## Collected data

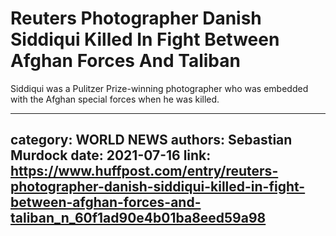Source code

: # Reuters Photographer Danish Siddiqui Killed In Fight Between Afghan Forces And Taliban

Siddiqui was a Pulitzer Prize-winning photographer who was embedded with the Afghan special forces when he was killed.

---
category: WORLD NEWS
authors: Sebastian Murdock
date: 2021-07-16
link: https://www.huffpost.com/entry/reuters-photographer-danish-siddiqui-killed-in-fight-between-afghan-forces-and-taliban_n_60f1ad90e4b01ba8eed59a98
---
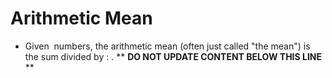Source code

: Arithmetic Mean
===============

* Given <math>n</math> numbers, the arithmetic mean (often just called "the mean") is the sum divided by <math>n</math>: <math>AM = \frac{a_1 + a_2 + ... + a_3}{n}</math>.
** **DO NOT UPDATE CONTENT BELOW THIS LINE** **

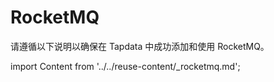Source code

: # RocketMQ

请遵循以下说明以确保在 Tapdata 中成功添加和使用 RocketMQ。

import Content from '../../reuse-content/_rocketmq.md';

<Content />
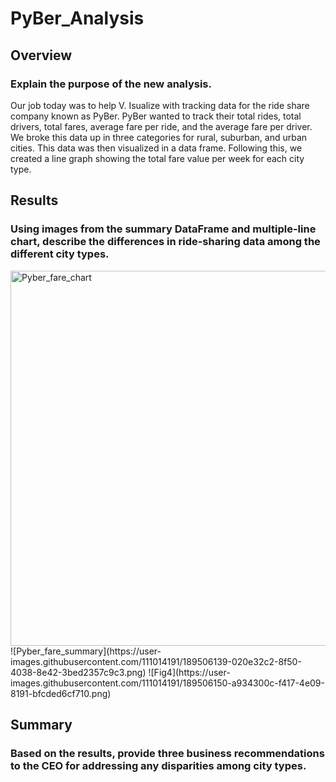 # PyBer_Analysis
## Overview
### Explain the purpose of the new analysis.
Our job today was to help V. Isualize with tracking data for the ride share company known as PyBer. PyBer wanted to track their total rides, total drivers, total fares, average fare per ride, and the average fare per driver. We broke this data up in three categories for rural, suburban, and urban cities. This data was then visualized in a data frame. Following this, we created a line graph showing the total fare value per week for each city type. 
## Results
### Using images from the summary DataFrame and multiple-line chart, describe the differences in ride-sharing data among the different city types.

<img width="600" alt="Pyber_fare_chart" src="https://user-images.githubusercontent.com/111014191/189506136-7a306a68-1139-45af-902f-fd80a4bf271d.png">
![Pyber_fare_summary](https://user-images.githubusercontent.com/111014191/189506139-020e32c2-8f50-4038-8e42-3bed2357c9c3.png)
![Fig4](https://user-images.githubusercontent.com/111014191/189506150-a934300c-f417-4e09-8191-bfcded6cf710.png)

## Summary
### Based on the results, provide three business recommendations to the CEO for addressing any disparities among city types.
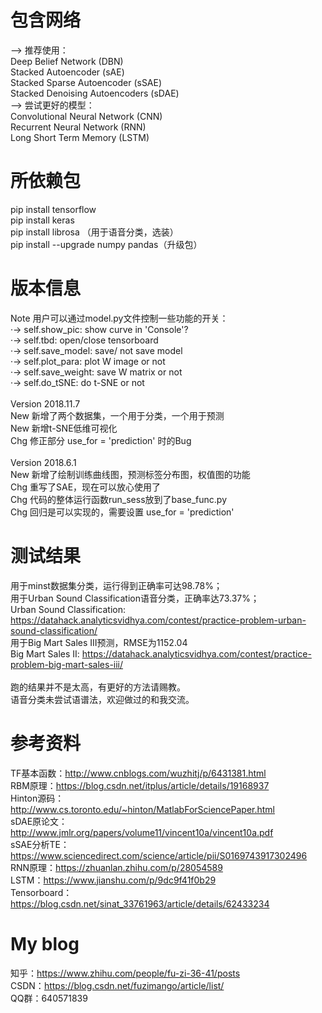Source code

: # 包含网络
——> 推荐使用：<br />
Deep Belief Network (DBN) <br />
Stacked Autoencoder (sAE) <br />
Stacked Sparse Autoencoder (sSAE) <br />
Stacked Denoising Autoencoders (sDAE) <br />
——> 尝试更好的模型：<br />
Convolutional Neural Network (CNN) <br />
Recurrent Neural Network (RNN) <br />
Long Short Term Memory (LSTM) <br />

# 所依赖包
pip install tensorflow <br />
pip install keras <br />
pip install librosa （用于语音分类，选装） <br />
pip install --upgrade numpy pandas（升级包） <br />

# 版本信息
Note 用户可以通过model.py文件控制一些功能的开关： <br />
·→ self.show_pic: show curve in 'Console'? <br />
·→ self.tbd: open/close tensorboard <br />
·→ self.save_model: save/ not save model <br />
·→ self.plot_para: plot W image or not <br />
·→ self.save_weight: save W matrix or not <br />
·→ self.do_tSNE: do t-SNE or not <br />
<br />
Version 2018.11.7 <br />
New 新增了两个数据集，一个用于分类，一个用于预测 <br />
New 新增t-SNE低维可视化 <br />
Chg 修正部分 use_for = 'prediction' 时的Bug <br />
<br />
Version 2018.6.1  <br />
New 新增了绘制训练曲线图，预测标签分布图，权值图的功能 <br />
Chg 重写了SAE，现在可以放心使用了 <br />
Chg 代码的整体运行函数run_sess放到了base_func.py <br />
Chg 回归是可以实现的，需要设置 use_for = 'prediction' <br />

# 测试结果
用于minst数据集分类，运行得到正确率可达98.78%；<br />
用于Urban Sound Classification语音分类，正确率达73.37%；<br />
Urban Sound Classification: https://datahack.analyticsvidhya.com/contest/practice-problem-urban-sound-classification/ <br />
用于Big Mart Sales III预测，RMSE为1152.04 <br />
Big Mart Sales II: https://datahack.analyticsvidhya.com/contest/practice-problem-big-mart-sales-iii/ <br />
<br />
跑的结果并不是太高，有更好的方法请赐教。 <br />
语音分类未尝试语谱法，欢迎做过的和我交流。<br />

# 参考资料
TF基本函数：http://www.cnblogs.com/wuzhitj/p/6431381.html <br />
RBM原理：https://blog.csdn.net/itplus/article/details/19168937 <br />
Hinton源码：http://www.cs.toronto.edu/~hinton/MatlabForSciencePaper.html <br />
sDAE原论文：http://www.jmlr.org/papers/volume11/vincent10a/vincent10a.pdf <br />
sSAE分析TE：https://www.sciencedirect.com/science/article/pii/S0169743917302496 <br />
RNN原理：https://zhuanlan.zhihu.com/p/28054589 <br />
LSTM：https://www.jianshu.com/p/9dc9f41f0b29 <br />
Tensorboard：https://blog.csdn.net/sinat_33761963/article/details/62433234 <br />

# My blog
知乎：https://www.zhihu.com/people/fu-zi-36-41/posts <br />
CSDN：https://blog.csdn.net/fuzimango/article/list/ <br />
QQ群：640571839 <br />

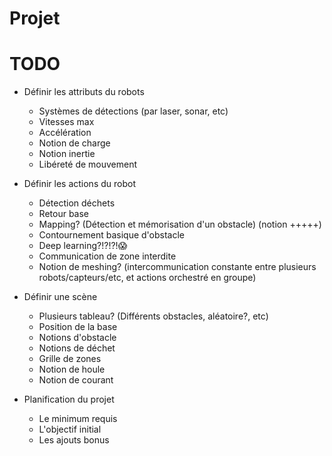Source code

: # Projet

# TODO

- Définir les attributs du robots
  + Systèmes de détections (par laser, sonar, etc)
  + Vitesses max
  + Accélération
  + Notion de charge
  + Notion inertie
  + Libéreté de mouvement

- Définir les actions du robot
  + Détection déchets
  + Retour base
  + Mapping? (Détection et mémorisation d'un obstacle) (notion +++++)
  + Contournement basique d'obstacle
  + Deep learning?!?!?!😱
  + Communication de zone interdite
  + Notion de meshing? (intercommunication constante entre plusieurs robots/capteurs/etc, et actions orchestré en groupe)

- Définir une scène
  + Plusieurs tableau? (Différents obstacles, aléatoire?, etc)
  + Position de la base
  + Notions d'obstacle
  + Notions de déchet
  + Grille de zones
  + Notion de houle
  + Notion de courant

- Planification du projet
  + Le minimum requis
  + L'objectif initial
  + Les ajouts bonus
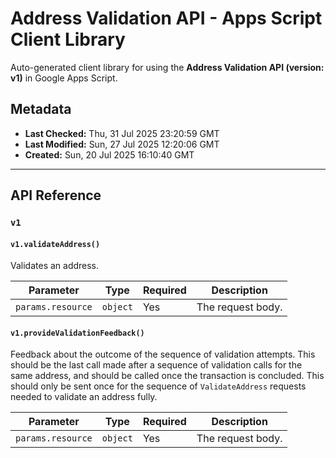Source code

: # Address Validation API - Apps Script Client Library

Auto-generated client library for using the **Address Validation API (version: v1)** in Google Apps Script.

## Metadata

- **Last Checked:** Thu, 31 Jul 2025 23:20:59 GMT
- **Last Modified:** Sun, 27 Jul 2025 12:20:06 GMT
- **Created:** Sun, 20 Jul 2025 16:10:40 GMT



---

## API Reference

### `v1`

#### `v1.validateAddress()`

Validates an address.

| Parameter | Type | Required | Description |
|---|---|---|---|
| `params.resource` | `object` | Yes | The request body. |

#### `v1.provideValidationFeedback()`

Feedback about the outcome of the sequence of validation attempts. This should be the last call made after a sequence of validation calls for the same address, and should be called once the transaction is concluded. This should only be sent once for the sequence of `ValidateAddress` requests needed to validate an address fully.

| Parameter | Type | Required | Description |
|---|---|---|---|
| `params.resource` | `object` | Yes | The request body. |
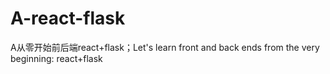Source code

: # A-react-flask
A从零开始前后端react+flask；Let's learn front and back ends from the very beginning: react+flask

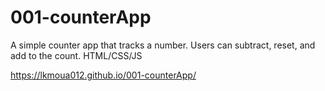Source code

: # 001-counterApp
A simple counter app that tracks a number. Users can subtract, reset, and add to the count. HTML/CSS/JS

https://lkmoua012.github.io/001-counterApp/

## INSTRUCTIONS FOR THE TASK
Your answer is an exact copy of the records above, stripped of pictures.

## REPLY TO THE TASK
Source code

: # Reuters Photographer Danish Siddiqui Killed In Fight Between Afghan Forces And Taliban

Siddiqui was a Pulitzer Prize-winning photographer who was embedded with the Afghan special forces when he was killed.

---
category: WORLD NEWS
authors: Sebastian Murdock
date: 2021-07-16
link: https://www.huffpost.com/entry/reuters-photographer-danish-siddiqui-killed-in-fight-between-afghan-forces-and-taliban_n_60f1ad90e4b01ba8eed59a98
---
Source code

: Arithmetic Mean
===============

* Given <math>n</math> numbers, the arithmetic mean (often just called "the mean") is the sum divided by <math>n</math>: <math>AM = \frac{a_1 + a_2 + ... + a_3}{n}</math>.
** **DO NOT UPDATE CONTENT BELOW THIS LINE** **

Source code

: # RocketMQ

请遵循以下说明以确保在 Tapdata 中成功添加和使用 RocketMQ。

import Content from '../../reuse-content/_rocketmq.md';

<Content />
 # PyBer_Analysis
## Overview
### Explain the purpose of the new analysis.
Our job today was to help V. Isualize with tracking data for the ride share company known as PyBer. PyBer wanted to track their total rides, total drivers, total fares, average fare per ride, and the average fare per driver. We broke this data up in three categories for rural, suburban, and urban cities. This data was then visualized in a data frame. Following this, we created a line graph showing the total fare value per week for each city type. 
## Results
### Using images from the summary DataFrame and multiple-line chart, describe the differences in ride-sharing data among the different city types.

<img width="600" alt="Pyber_fare_chart" src="https://user-images.githubusercontent.com/111014191/189506136-7a306a68-1139-45af-902f-fd80a4bf271d.png">
![Pyber_fare_summary](https://user-images.githubusercontent.com/111014191/189506139-020e32c2-8f50-4038-8e42-3bed2357c9c3.png)
![Fig4](https://user-images.githubusercontent.com/111014191/189506150-a934300c-f417-4e09-8191-bfcded6cf710.png)

## Summary
### Based on the results, provide three business recommendations to the CEO for addressing any disparities among city types.
Source code

: # 包含网络
——> 推荐使用：<br />
Deep Belief Network (DBN) <br />
Stacked Autoencoder (sAE) <br />
Stacked Sparse Autoencoder (sSAE) <br />
Stacked Denoising Autoencoders (sDAE) <br />
——> 尝试更好的模型：<br />
Convolutional Neural Network (CNN) <br />
Recurrent Neural Network (RNN) <br />
Long Short Term Memory (LSTM) <br />

# 所依赖包
pip install tensorflow <br />
pip install keras <br />
pip install librosa （用于语音分类，选装） <br />
pip install --upgrade numpy pandas（升级包） <br />

# 版本信息
Note 用户可以通过model.py文件控制一些功能的开关： <br />
·→ self.show_pic: show curve in 'Console'? <br />
·→ self.tbd: open/close tensorboard <br />
·→ self.save_model: save/ not save model <br />
·→ self.plot_para: plot W image or not <br />
·→ self.save_weight: save W matrix or not <br />
·→ self.do_tSNE: do t-SNE or not <br />
<br />
Version 2018.11.7 <br />
New 新增了两个数据集，一个用于分类，一个用于预测 <br />
New 新增t-SNE低维可视化 <br />
Chg 修正部分 use_for = 'prediction' 时的Bug <br />
<br />
Version 2018.6.1  <br />
New 新增了绘制训练曲线图，预测标签分布图，权值图的功能 <br />
Chg 重写了SAE，现在可以放心使用了 <br />
Chg 代码的整体运行函数run_sess放到了base_func.py <br />
Chg 回归是可以实现的，需要设置 use_for = 'prediction' <br />

# 测试结果
用于minst数据集分类，运行得到正确率可达98.78%；<br />
用于Urban Sound Classification语音分类，正确率达73.37%；<br />
Urban Sound Classification: https://datahack.analyticsvidhya.com/contest/practice-problem-urban-sound-classification/ <br />
用于Big Mart Sales III预测，RMSE为1152.04 <br />
Big Mart Sales II: https://datahack.analyticsvidhya.com/contest/practice-problem-big-mart-sales-iii/ <br />
<br />
跑的结果并不是太高，有更好的方法请赐教。 <br />
语音分类未尝试语谱法，欢迎做过的和我交流。<br />

# 参考资料
TF基本函数：http://www.cnblogs.com/wuzhitj/p/6431381.html <br />
RBM原理：https://blog.csdn.net/itplus/article/details/19168937 <br />
Hinton源码：http://www.cs.toronto.edu/~hinton/MatlabForSciencePaper.html <br />
sDAE原论文：http://www.jmlr.org/papers/volume11/vincent10a/vincent10a.pdf <br />
sSAE分析TE：https://www.sciencedirect.com/science/article/pii/S0169743917302496 <br />
RNN原理：https://zhuanlan.zhihu.com/p/28054589 <br />
LSTM：https://www.jianshu.com/p/9dc9f41f0b29 <br />
Tensorboard：https://blog.csdn.net/sinat_33761963/article/details/62433234 <br />

# My blog
知乎：https://www.zhihu.com/people/fu-zi-36-41/posts <br />
CSDN：https://blog.csdn.net/fuzimango/article/list/ <br />
QQ群：640571839 <br />

Source code

: # Projet

# TODO

- Définir les attributs du robots
  + Systèmes de détections (par laser, sonar, etc)
  + Vitesses max
  + Accélération
  + Notion de charge
  + Notion inertie
  + Libéreté de mouvement

- Définir les actions du robot
  + Détection déchets
  + Retour base
  + Mapping? (Détection et mémorisation d'un obstacle) (notion +++++)
  + Contournement basique d'obstacle
  + Deep learning?!?!?!😱
  + Communication de zone interdite
  + Notion de meshing? (intercommunication constante entre plusieurs robots/capteurs/etc, et actions orchestré en groupe)

- Définir une scène
  + Plusieurs tableau? (Différents obstacles, aléatoire?, etc)
  + Position de la base
  + Notions d'obstacle
  + Notions de déchet
  + Grille de zones
  + Notion de houle
  + Notion de courant

- Planification du projet
  + Le minimum requis
  + L'objectif initial
  + Les ajouts bonus
Source code

: # Address Validation API - Apps Script Client Library

Auto-generated client library for using the **Address Validation API (version: v1)** in Google Apps Script.

## Metadata

- **Last Checked:** Thu, 31 Jul 2025 23:20:59 GMT
- **Last Modified:** Sun, 27 Jul 2025 12:20:06 GMT
- **Created:** Sun, 20 Jul 2025 16:10:40 GMT



---

## API Reference

### `v1`

#### `v1.validateAddress()`

Validates an address.

| Parameter | Type | Required | Description |
|---|---|---|---|
| `params.resource` | `object` | Yes | The request body. |

#### `v1.provideValidationFeedback()`

Feedback about the outcome of the sequence of validation attempts. This should be the last call made after a sequence of validation calls for the same address, and should be called once the transaction is concluded. This should only be sent once for the sequence of `ValidateAddress` requests needed to validate an address fully.

| Parameter | Type | Required | Description |
|---|---|---|---|
| `params.resource` | `object` | Yes | The request body. |
Source code

: # A-react-flask
A从零开始前后端react+flask；Let's learn front and back ends from the very beginning: react+flask

Source code

: # 001-counterApp
A simple counter app that tracks a number. Users can subtract, reset, and add to the count. HTML/CSS/JS

https://lkmoua012.github.io/001-counterApp/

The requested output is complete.